* **What you are asked to do**: Look through the data below for the line with "<500ms | >1000ms |" and the line with "<h4>Moving things to the bottom left</h4>", then output those two and all lines in between, exactly as written.

++++++++++

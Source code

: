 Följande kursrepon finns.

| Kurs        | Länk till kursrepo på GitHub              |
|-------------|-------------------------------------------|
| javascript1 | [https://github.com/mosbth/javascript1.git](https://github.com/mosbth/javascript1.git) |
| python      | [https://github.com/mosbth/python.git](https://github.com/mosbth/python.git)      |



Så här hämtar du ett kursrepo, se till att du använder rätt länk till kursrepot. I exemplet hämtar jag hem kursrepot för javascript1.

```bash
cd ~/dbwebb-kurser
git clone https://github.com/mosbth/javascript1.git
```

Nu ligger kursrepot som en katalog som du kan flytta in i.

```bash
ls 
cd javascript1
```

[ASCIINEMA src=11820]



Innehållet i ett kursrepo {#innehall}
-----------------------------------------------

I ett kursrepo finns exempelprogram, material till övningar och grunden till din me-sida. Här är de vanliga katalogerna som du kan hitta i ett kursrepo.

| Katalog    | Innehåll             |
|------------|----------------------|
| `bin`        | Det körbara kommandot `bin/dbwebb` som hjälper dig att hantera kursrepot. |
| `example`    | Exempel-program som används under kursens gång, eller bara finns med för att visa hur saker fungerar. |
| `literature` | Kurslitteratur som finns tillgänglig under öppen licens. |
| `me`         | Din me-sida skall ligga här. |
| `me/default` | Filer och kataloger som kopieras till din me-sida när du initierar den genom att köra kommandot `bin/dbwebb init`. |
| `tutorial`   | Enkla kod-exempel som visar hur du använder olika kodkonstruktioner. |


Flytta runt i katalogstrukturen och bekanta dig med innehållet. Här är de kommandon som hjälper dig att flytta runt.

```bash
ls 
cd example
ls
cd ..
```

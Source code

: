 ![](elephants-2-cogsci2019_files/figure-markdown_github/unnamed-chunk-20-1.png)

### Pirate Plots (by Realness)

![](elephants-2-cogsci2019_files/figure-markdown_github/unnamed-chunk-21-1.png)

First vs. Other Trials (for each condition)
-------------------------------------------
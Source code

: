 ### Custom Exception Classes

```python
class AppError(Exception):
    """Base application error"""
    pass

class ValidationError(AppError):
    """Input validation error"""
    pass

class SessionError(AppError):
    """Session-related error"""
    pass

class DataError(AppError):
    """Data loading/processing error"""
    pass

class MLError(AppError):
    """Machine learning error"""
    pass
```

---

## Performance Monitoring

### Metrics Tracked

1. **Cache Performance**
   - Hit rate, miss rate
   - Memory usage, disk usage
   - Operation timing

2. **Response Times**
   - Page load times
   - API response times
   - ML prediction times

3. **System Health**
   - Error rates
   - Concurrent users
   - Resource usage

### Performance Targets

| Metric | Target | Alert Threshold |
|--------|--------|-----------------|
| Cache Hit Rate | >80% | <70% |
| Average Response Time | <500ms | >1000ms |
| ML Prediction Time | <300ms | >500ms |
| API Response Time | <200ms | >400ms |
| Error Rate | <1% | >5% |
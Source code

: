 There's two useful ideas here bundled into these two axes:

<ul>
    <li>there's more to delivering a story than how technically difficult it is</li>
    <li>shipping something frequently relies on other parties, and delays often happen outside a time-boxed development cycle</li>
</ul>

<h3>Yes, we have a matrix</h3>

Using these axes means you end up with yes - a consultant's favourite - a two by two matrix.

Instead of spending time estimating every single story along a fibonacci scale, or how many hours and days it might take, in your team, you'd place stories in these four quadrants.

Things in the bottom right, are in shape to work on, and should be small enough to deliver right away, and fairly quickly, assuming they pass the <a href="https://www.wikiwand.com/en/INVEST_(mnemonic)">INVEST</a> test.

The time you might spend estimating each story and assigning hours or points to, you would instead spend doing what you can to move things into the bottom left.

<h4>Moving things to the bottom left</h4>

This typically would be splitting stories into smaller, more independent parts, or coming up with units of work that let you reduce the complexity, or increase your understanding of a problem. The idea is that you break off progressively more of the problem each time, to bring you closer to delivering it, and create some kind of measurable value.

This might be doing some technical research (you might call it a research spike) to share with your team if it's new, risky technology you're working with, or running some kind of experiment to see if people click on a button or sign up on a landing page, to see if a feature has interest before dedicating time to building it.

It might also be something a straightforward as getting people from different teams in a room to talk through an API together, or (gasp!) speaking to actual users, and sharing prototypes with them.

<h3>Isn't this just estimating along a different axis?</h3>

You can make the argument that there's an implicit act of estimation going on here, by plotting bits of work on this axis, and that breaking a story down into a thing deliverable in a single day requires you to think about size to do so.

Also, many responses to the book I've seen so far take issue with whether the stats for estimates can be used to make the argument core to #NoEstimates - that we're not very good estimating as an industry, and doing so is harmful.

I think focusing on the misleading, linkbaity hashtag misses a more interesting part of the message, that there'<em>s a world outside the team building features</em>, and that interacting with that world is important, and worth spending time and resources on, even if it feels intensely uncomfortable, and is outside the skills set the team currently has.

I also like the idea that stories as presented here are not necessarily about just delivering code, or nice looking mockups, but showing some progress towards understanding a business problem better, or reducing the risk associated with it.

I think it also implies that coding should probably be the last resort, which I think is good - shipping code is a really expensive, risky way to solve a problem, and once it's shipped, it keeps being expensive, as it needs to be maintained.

++++++++++

* **Task answer**:
| Average Response Time | <500ms | >1000ms |
| ML Prediction Time | <300ms | >500ms |
| API Response Time | <200ms | >400ms |
| Error Rate | <1% | >5% |
Source code

: There's two useful ideas here bundled into these two axes:

<ul>
    <li>there's more to delivering a story than how technically difficult it is</li>
    <li>shipping something frequently relies on other parties, and delays often happen outside a time-boxed development cycle</li>
</ul>

<h3>Yes, we have a matrix</h3>

Using these axes means you end up with yes - a consultant's favourite - a two by two matrix.

Instead of spending time estimating every single story along a fibonacci scale, or how many hours and days it might take, in your team, you'd place stories in these four quadrants.

Things in the bottom right, are in shape to work on, and should be small enough to deliver right away, and fairly quickly, assuming they pass the <a href="https://www.wikiwand.com/en/INVEST_(mnemonic)">INVEST</a> test.

The time you might spend estimating each story and assigning hours or points to, you would instead spend doing what you can to move things into the bottom left.

<h4>Moving things to the bottom left</h4>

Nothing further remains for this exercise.